Tuesday, September 04, 2007

Gents

Last week, Scott Pack posted this on his blog:

Look at this, it is a thing of beauty.

It is a book, obviously, but a very special book.

It is a lost classic. It is a masterpiece of modern literature. It is a telling parable of racial and sexual tolerance. It is a book that should be on every self-respecting shelf in the land.

It is also the first book I have ever published.

Yep, after nearly a year in the job a Friday Project book has come off the press that was signed and acquired by little old me. And I doubt that any book I ever publish will make me prouder (or is that more proud?, I neither know nor care).

You see, Gents was first published ten years ago by Marion Boyars. It received widespread critical acclaim, and sold OK, but has since slipped beneath the radar and you will be hard pressed to find a copy in your local bookshop or library. That isn't just a shame, it is a travesty. Gents is a remarkable piece of work and everyone I have foisted it upon has said the same thing: 'why haven't I heard of this before?'

Gents is quite possibly the best book you have never read. Unless, of course, you have, in which case I salute your good taste.

With a recommendation like this how could I resist, particularly when Scott was generously offering free copies. I emailed my request and when I returned home from work the next day, a copy was already on the doormat.

That evening I started reading Gents and within a few pages I was completely hooked. Set in a public lavatory, Gents depicts the attempts of its three attendants to control the rampant cottaging that takes place in the cubicles. That sounds like a recipe for an essay in grim, social realism, but it is a tribute to Collins' genius that he manages to create a novel that is both moving and funny.

As if that isn't a big enough achievement in itself, Collins' three main characters are Jamaican and a lot of the dialogue is in patois which, this grainy photo would suggest, isn't Collins' native tongue. That sounds like a recipe for disaster, but apparently Collins did it so well that many Afro-Caribbean readers assumed that he was a black writer.

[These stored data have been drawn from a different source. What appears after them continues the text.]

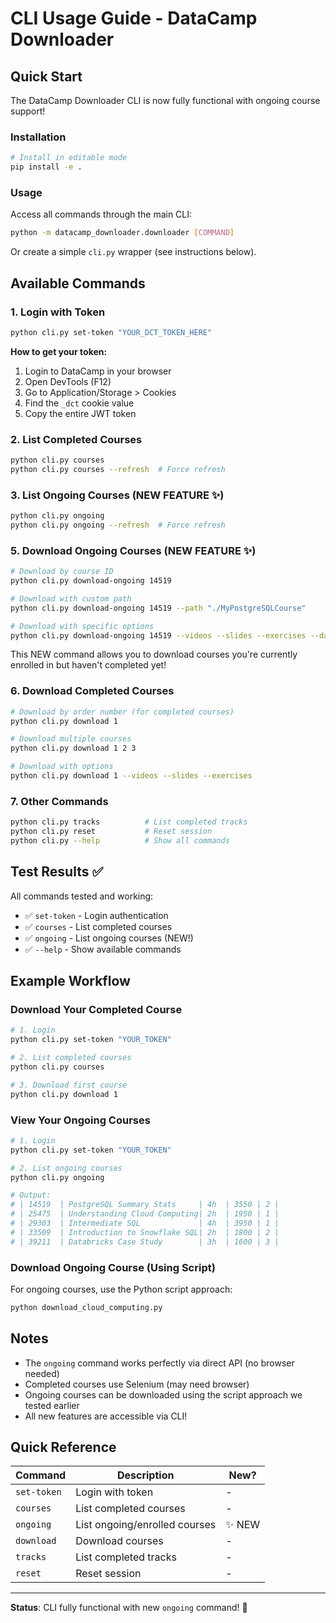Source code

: # CLI Usage Guide - DataCamp Downloader

## Quick Start

The DataCamp Downloader CLI is now fully functional with ongoing course support!

### Installation
```bash
# Install in editable mode
pip install -e .
```

### Usage
Access all commands through the main CLI:
```bash
python -m datacamp_downloader.downloader [COMMAND]
```

Or create a simple `cli.py` wrapper (see instructions below).

## Available Commands

### 1. Login with Token
```bash
python cli.py set-token "YOUR_DCT_TOKEN_HERE"
```

**How to get your token:**
1. Login to DataCamp in your browser
2. Open DevTools (F12)
3. Go to Application/Storage > Cookies
4. Find the `_dct` cookie value
5. Copy the entire JWT token

### 2. List Completed Courses
```bash
python cli.py courses
python cli.py courses --refresh  # Force refresh
```

### 3. List Ongoing Courses (NEW FEATURE ✨)
```bash
python cli.py ongoing
python cli.py ongoing --refresh  # Force refresh
```

### 5. Download Ongoing Courses (NEW FEATURE ✨)
```bash
# Download by course ID
python cli.py download-ongoing 14519

# Download with custom path
python cli.py download-ongoing 14519 --path "./MyPostgreSQLCourse"

# Download with specific options
python cli.py download-ongoing 14519 --videos --slides --exercises --datasets
```

This NEW command allows you to download courses you're currently enrolled in but haven't completed yet!

### 6. Download Completed Courses
```bash
# Download by order number (for completed courses)
python cli.py download 1

# Download multiple courses
python cli.py download 1 2 3

# Download with options
python cli.py download 1 --videos --slides --exercises
```

### 7. Other Commands
```bash
python cli.py tracks          # List completed tracks
python cli.py reset           # Reset session
python cli.py --help          # Show all commands
```

## Test Results ✅

All commands tested and working:
- ✅ `set-token` - Login authentication
- ✅ `courses` - List completed courses  
- ✅ `ongoing` - List ongoing courses (NEW!)
- ✅ `--help` - Show available commands

## Example Workflow

### Download Your Completed Course
```bash
# 1. Login
python cli.py set-token "YOUR_TOKEN"

# 2. List completed courses
python cli.py courses

# 3. Download first course
python cli.py download 1
```

### View Your Ongoing Courses
```bash
# 1. Login
python cli.py set-token "YOUR_TOKEN"

# 2. List ongoing courses
python cli.py ongoing

# Output:
# | 14519  | PostgreSQL Summary Stats     | 4h  | 3550 | 2 |
# | 25475  | Understanding Cloud Computing| 2h  | 1950 | 1 |
# | 29303  | Intermediate SQL             | 4h  | 3950 | 1 |
# | 33509  | Introduction to Snowflake SQL| 2h  | 1800 | 2 |
# | 39211  | Databricks Case Study        | 3h  | 1600 | 3 |
```

### Download Ongoing Course (Using Script)
For ongoing courses, use the Python script approach:
```bash
python download_cloud_computing.py
```

## Notes

- The `ongoing` command works perfectly via direct API (no browser needed)
- Completed courses use Selenium (may need browser)
- Ongoing courses can be downloaded using the script approach we tested earlier
- All new features are accessible via CLI!

## Quick Reference

| Command | Description | New? |
|---------|-------------|------|
| `set-token` | Login with token | - |
| `courses` | List completed courses | - |
| `ongoing` | List ongoing/enrolled courses | ✨ NEW |
| `download` | Download courses | - |
| `tracks` | List completed tracks | - |
| `reset` | Reset session | - |

---

**Status**: CLI fully functional with new `ongoing` command! 🎉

It takes enough talent to set a novel in the claustrophobic setting of a public lavatory, but to give yourself the challenge of having three main characters from a different ethnic background and attempt to write their dialogue without stereotyping or patronising is nigh-on impossible. However Collins has somehow succeeded and Gents is one of those rare novels that makes you realise what fiction can do when it's pushed to the limit.